══ PROVIDED DATA

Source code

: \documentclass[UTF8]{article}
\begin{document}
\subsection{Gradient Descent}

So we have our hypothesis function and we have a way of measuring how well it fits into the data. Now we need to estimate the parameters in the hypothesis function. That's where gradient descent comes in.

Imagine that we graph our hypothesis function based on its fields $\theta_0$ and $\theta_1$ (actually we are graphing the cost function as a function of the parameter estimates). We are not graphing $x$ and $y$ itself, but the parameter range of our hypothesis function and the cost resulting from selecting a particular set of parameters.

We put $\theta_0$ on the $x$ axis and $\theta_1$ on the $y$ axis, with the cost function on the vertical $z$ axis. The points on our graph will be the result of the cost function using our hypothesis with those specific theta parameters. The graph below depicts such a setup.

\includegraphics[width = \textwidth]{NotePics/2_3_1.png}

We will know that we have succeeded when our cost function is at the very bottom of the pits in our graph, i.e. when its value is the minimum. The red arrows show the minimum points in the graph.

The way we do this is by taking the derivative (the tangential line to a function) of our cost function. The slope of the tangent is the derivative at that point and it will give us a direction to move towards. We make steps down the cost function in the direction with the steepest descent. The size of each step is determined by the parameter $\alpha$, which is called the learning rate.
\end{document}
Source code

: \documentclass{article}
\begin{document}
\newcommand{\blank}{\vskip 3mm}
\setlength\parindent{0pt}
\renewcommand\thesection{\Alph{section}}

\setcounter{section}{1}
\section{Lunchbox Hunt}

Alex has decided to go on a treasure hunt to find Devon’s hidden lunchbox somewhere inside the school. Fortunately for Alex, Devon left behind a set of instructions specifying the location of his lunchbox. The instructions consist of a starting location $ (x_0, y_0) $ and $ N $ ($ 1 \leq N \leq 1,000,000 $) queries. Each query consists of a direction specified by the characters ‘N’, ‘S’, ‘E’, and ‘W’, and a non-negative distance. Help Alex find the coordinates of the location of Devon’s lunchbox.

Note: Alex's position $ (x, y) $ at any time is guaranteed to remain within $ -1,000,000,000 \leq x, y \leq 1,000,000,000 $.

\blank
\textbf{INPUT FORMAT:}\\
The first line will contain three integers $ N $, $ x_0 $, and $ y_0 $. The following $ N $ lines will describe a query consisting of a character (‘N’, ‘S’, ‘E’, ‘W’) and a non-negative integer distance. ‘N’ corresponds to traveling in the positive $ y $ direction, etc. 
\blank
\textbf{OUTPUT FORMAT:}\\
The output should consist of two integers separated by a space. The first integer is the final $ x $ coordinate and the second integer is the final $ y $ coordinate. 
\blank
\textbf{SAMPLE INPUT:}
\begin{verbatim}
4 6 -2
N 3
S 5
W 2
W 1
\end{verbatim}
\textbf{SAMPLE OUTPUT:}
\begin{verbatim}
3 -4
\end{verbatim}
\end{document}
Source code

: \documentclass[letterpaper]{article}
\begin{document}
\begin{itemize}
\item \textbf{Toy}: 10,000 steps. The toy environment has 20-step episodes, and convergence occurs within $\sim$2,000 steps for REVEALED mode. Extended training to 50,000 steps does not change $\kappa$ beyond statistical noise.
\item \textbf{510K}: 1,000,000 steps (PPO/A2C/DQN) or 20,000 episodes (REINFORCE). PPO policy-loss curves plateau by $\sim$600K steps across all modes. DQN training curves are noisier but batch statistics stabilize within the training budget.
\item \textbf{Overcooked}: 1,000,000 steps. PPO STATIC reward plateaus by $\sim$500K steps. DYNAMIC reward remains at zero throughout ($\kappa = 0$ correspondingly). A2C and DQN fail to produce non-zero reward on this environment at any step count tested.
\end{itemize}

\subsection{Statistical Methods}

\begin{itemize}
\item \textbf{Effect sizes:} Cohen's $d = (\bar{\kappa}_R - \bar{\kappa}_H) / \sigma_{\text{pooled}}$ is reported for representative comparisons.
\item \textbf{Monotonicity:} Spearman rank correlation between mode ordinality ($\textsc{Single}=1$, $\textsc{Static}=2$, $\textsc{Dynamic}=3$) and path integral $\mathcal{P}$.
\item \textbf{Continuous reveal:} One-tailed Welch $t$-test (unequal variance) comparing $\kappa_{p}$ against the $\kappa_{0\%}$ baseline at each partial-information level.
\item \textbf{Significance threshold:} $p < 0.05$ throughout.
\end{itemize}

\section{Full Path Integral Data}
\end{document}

════

Wherever the string "article" appears in the data above, copy the line it sits in.

: \documentclass[UTF8]{article}
: \documentclass{article}
: \documentclass[letterpaper]{article}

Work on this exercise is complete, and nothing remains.